┌────────

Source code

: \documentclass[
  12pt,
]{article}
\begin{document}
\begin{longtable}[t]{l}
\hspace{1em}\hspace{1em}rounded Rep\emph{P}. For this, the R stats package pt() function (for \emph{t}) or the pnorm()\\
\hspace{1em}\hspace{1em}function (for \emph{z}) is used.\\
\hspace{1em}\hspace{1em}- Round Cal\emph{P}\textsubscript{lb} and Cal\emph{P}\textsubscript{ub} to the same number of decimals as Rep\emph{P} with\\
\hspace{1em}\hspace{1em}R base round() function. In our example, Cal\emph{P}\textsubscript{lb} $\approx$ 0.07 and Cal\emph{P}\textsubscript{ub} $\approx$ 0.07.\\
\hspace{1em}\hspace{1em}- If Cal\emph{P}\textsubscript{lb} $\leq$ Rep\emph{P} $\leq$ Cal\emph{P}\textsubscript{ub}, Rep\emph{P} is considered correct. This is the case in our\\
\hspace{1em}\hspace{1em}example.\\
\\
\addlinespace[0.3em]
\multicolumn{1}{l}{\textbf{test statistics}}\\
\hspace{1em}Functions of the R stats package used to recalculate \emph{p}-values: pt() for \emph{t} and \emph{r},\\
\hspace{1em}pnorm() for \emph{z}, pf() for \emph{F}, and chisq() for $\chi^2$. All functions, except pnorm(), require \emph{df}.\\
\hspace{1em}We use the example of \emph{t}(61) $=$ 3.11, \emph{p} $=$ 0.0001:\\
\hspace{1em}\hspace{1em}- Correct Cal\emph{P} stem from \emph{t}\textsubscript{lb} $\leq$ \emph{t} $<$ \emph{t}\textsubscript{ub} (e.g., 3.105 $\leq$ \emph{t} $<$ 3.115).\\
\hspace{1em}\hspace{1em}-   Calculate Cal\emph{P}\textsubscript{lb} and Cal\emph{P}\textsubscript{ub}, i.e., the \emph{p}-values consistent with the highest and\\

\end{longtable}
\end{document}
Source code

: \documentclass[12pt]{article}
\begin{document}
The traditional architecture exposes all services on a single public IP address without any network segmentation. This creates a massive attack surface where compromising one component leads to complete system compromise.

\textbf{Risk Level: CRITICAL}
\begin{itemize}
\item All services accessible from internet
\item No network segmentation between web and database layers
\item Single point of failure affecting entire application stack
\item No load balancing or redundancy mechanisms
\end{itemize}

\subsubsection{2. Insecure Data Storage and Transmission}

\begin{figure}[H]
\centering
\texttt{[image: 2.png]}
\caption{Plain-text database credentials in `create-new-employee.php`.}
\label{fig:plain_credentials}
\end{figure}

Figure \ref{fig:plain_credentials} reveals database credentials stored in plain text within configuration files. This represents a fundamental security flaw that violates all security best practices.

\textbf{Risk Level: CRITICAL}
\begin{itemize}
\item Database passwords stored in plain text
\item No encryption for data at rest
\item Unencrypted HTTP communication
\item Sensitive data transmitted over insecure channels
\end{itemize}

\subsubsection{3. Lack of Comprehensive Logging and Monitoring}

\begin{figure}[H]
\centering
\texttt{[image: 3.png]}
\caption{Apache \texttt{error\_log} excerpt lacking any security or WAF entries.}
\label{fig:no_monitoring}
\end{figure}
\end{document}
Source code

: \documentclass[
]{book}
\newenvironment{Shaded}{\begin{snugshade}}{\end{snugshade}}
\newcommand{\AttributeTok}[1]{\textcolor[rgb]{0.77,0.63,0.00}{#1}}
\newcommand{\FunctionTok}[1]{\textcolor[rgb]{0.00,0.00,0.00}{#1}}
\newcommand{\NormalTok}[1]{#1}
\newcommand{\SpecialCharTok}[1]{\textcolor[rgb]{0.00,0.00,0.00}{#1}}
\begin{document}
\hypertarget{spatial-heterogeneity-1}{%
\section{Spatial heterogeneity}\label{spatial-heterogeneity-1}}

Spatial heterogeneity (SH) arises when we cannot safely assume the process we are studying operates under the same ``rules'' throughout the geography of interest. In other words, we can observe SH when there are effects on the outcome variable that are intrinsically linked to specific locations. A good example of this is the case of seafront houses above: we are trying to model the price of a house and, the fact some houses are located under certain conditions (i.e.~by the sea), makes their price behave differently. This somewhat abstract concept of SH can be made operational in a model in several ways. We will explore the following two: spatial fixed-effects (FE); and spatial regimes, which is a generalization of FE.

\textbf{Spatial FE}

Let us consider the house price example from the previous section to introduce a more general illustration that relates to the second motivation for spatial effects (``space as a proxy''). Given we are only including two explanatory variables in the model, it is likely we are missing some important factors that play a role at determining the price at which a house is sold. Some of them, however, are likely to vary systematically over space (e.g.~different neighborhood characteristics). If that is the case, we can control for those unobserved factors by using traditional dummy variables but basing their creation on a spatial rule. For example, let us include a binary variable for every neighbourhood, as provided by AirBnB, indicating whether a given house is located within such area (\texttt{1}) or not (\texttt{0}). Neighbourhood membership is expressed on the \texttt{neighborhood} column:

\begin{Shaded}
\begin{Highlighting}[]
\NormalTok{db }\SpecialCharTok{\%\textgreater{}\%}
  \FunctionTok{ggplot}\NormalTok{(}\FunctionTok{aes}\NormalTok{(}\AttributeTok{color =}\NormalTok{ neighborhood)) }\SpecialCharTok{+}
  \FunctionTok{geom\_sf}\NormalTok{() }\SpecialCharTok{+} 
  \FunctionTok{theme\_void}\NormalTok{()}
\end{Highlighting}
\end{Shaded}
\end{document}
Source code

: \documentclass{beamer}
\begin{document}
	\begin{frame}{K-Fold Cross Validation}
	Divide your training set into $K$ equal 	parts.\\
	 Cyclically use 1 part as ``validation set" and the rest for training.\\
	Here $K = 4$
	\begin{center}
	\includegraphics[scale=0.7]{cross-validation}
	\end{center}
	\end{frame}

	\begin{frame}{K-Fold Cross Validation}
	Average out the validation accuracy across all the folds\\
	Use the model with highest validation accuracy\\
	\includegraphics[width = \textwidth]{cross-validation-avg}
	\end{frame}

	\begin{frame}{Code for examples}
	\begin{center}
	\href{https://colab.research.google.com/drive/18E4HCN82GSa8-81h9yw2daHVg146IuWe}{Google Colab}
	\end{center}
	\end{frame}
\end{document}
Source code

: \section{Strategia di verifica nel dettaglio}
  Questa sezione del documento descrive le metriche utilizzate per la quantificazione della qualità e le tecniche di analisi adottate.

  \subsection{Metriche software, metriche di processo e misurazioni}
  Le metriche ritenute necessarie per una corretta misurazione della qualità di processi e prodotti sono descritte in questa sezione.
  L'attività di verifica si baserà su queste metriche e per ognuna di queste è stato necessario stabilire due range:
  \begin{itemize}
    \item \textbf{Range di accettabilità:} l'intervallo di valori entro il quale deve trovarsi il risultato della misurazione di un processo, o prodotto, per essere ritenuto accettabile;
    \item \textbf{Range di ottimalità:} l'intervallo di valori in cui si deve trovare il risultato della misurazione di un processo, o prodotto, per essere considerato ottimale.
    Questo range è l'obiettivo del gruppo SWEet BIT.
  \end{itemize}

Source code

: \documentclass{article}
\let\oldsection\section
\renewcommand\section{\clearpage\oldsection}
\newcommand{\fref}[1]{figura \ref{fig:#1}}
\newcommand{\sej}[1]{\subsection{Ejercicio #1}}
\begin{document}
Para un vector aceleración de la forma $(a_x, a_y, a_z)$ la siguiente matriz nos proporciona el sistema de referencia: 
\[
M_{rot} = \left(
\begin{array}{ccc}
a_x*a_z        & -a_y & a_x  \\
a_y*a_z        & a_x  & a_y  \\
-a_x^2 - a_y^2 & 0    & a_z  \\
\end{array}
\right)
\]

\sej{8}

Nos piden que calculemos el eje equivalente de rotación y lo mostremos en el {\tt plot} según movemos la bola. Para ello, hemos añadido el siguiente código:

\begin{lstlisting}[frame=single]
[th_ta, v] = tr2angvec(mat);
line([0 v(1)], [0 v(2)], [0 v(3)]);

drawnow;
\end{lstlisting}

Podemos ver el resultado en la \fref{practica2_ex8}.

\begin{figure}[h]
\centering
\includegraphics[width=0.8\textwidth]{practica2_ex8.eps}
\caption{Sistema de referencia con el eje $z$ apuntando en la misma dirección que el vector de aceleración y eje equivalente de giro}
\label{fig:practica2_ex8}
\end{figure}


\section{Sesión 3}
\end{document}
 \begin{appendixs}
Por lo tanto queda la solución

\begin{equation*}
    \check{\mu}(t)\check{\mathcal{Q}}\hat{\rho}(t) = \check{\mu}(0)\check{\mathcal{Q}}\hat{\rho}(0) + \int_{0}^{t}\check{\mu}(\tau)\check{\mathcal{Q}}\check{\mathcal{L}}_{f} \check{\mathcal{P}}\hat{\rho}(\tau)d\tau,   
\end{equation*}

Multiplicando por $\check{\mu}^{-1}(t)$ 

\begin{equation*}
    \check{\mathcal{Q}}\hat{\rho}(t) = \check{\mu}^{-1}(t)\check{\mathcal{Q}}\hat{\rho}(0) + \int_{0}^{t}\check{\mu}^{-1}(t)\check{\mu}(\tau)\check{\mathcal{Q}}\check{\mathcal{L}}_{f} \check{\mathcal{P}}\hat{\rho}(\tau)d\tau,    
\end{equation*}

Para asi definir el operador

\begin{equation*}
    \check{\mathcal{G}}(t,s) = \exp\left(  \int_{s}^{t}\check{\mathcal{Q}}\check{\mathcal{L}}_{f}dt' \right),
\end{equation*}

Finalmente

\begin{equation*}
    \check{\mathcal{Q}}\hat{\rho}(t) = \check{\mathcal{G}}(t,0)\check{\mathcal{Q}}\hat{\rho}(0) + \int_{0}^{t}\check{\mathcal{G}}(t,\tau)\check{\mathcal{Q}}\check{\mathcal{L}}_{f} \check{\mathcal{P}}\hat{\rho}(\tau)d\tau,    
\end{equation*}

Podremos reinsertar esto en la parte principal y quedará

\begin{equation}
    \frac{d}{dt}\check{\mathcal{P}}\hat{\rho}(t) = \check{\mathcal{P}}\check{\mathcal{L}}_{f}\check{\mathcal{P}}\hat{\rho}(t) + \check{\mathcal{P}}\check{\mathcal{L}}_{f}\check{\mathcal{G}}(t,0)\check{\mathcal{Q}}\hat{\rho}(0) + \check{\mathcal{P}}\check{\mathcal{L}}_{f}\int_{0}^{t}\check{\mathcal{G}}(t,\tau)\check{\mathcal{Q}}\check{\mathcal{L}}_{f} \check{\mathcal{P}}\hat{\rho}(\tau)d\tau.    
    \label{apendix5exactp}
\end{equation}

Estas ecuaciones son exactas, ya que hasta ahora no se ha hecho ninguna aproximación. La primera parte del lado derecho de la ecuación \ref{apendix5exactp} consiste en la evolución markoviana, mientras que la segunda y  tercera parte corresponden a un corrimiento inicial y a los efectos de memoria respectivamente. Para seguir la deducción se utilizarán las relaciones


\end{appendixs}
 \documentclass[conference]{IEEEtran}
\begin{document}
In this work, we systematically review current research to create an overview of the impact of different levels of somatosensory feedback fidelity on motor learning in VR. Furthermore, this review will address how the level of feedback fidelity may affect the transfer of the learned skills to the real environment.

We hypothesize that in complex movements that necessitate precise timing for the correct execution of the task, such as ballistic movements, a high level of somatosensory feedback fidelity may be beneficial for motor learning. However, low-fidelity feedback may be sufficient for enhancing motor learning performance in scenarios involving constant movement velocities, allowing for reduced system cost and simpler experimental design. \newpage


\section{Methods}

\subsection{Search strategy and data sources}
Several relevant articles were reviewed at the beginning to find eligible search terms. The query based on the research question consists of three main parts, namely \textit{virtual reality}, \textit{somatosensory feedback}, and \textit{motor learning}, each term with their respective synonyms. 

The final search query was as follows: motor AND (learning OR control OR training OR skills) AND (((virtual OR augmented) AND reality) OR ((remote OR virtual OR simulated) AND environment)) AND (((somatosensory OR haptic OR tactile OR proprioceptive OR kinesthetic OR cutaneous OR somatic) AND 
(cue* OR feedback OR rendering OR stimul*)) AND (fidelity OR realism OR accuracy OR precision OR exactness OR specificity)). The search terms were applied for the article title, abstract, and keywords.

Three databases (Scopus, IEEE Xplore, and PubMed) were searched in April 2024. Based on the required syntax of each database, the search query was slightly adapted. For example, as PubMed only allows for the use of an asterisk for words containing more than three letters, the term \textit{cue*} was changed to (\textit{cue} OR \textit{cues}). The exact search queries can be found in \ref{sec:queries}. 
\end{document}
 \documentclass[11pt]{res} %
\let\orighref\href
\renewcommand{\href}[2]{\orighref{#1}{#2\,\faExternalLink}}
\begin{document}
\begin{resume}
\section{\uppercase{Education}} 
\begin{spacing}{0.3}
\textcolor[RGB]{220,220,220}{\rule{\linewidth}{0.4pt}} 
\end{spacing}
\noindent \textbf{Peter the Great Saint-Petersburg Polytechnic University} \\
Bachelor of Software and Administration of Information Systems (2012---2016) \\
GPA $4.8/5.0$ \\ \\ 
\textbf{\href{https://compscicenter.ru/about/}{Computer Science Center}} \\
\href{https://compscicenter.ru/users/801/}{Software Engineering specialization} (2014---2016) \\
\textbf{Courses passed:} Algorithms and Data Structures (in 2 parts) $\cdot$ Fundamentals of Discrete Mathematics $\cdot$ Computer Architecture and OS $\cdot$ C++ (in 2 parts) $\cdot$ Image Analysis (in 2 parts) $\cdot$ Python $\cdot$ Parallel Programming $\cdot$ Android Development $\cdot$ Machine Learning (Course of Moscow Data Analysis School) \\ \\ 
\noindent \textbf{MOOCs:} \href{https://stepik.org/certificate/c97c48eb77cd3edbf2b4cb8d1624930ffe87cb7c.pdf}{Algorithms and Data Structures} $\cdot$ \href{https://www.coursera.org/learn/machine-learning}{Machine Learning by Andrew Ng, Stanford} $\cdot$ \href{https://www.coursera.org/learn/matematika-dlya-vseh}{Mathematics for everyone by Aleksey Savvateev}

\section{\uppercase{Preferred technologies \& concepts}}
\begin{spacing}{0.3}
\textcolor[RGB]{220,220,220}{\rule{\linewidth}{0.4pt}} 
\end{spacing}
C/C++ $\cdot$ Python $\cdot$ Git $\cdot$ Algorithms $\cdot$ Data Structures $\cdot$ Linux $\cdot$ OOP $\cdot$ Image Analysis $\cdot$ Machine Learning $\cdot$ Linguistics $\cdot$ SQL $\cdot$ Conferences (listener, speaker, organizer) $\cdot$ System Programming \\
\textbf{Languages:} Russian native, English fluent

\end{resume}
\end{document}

└────────

Could you tally the lines in these records that contain the word "model" and give only the result?

3